**Task brief:** Retype, without changes, every line from the line that contains "Ja kun tuo kokeilu" through the final line of the records. Exclude pictures.

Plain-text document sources
*-*-*

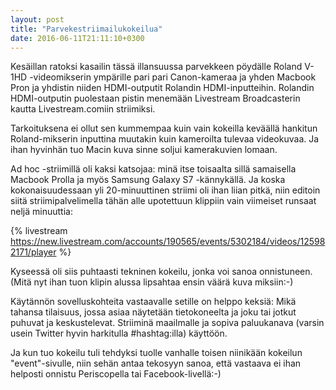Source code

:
 ```yaml
---
layout: post
title: "Parvekestriimailukokeilua"
date: 2016-06-11T21:11:10+0300
---
```


Kesäillan ratoksi kasailin tässä illansuussa parvekkeen pöydälle Roland V-1HD -videomikserin ympärille pari pari Canon-kameraa ja yhden Macbook Pron ja yhdistin niiden HDMI-outputit Rolandin HDMI-inputteihin. Rolandin HDMI-outputin puolestaan pistin menemään Livestream Broadcasterin kautta Livestream.comiin striimiksi.<!--more-->

Tarkoituksena ei ollut sen kummempaa kuin vain kokeilla keväällä hankitun Roland-mikserin inputtina muutakin kuin kameroilta tulevaa videokuvaa. Ja ihan hyvinhän tuo Macin kuva sinne soljui kamerakuvien lomaan.

Ad hoc -striimillä oli kaksi katsojaa: minä itse toisaalta sillä samaisella Macbook Prolla ja myös Samsung Galaxy S7 -kännykällä. Ja koska kokonaisuudessaan yli 20-minuuttinen striimi oli ihan liian pitkä, niin editoin siitä striimipalvelimella tähän alle upotettuun klippiin vain viimeiset runsaat neljä minuuttia:

{% livestream https://new.livestream.com/accounts/190565/events/5302184/videos/125982171/player %}

Kyseessä oli siis puhtaasti tekninen kokeilu, jonka voi sanoa onnistuneen. (Mitä nyt ihan tuon klipin alussa lipsahtaa ensin väärä kuva miksiin:-)

Käytännön sovelluskohteita vastaavalle setille on helppo keksiä: Mikä tahansa tilaisuus, jossa asiaa näytetään tietokoneelta ja joku tai jotkut puhuvat ja keskustelevat. Striiminä maailmalle ja sopiva paluukanava (varsin usein Twitter hyvin harkitulla #hashtag:illa) käyttöön.

Ja kun tuo kokeilu tuli tehdyksi tuolle vanhalle toisen niinikään kokeilun "event"-sivulle, niin sehän antaa tekosyyn sanoa, että vastaava ei ihan helposti onnistu Periscopella tai Facebook-livellä:-) 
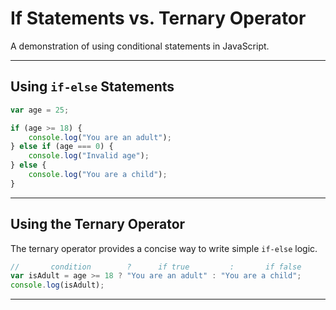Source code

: # If Statements vs. Ternary Operator

A demonstration of using conditional statements in JavaScript.

---

## Using `if-else` Statements

```javascript
var age = 25;

if (age >= 18) {
    console.log("You are an adult");
} else if (age === 0) {
    console.log("Invalid age");
} else {
    console.log("You are a child");
}
```

---

## Using the Ternary Operator

The ternary operator provides a concise way to write simple `if-else` logic.

```javascript
//       condition        ?      if true         :       if false
var isAdult = age >= 18 ? "You are an adult" : "You are a child";
console.log(isAdult);
```

---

*-*-*

**Task response:**
Ja kun tuo kokeilu tuli tehdyksi tuolle vanhalle toisen niinikään kokeilun "event"-sivulle, niin sehän antaa tekosyyn sanoa, että vastaava ei ihan helposti onnistu Periscopella tai Facebook-livellä:-) 
Source code

: # If Statements vs. Ternary Operator

A demonstration of using conditional statements in JavaScript.

---

## Using `if-else` Statements

```javascript
var age = 25;

if (age >= 18) {
    console.log("You are an adult");
} else if (age === 0) {
    console.log("Invalid age");
} else {
    console.log("You are a child");
}
```

---

## Using the Ternary Operator

The ternary operator provides a concise way to write simple `if-else` logic.

```javascript
//       condition        ?      if true         :       if false
var isAdult = age >= 18 ? "You are an adult" : "You are a child";
console.log(isAdult);
```

---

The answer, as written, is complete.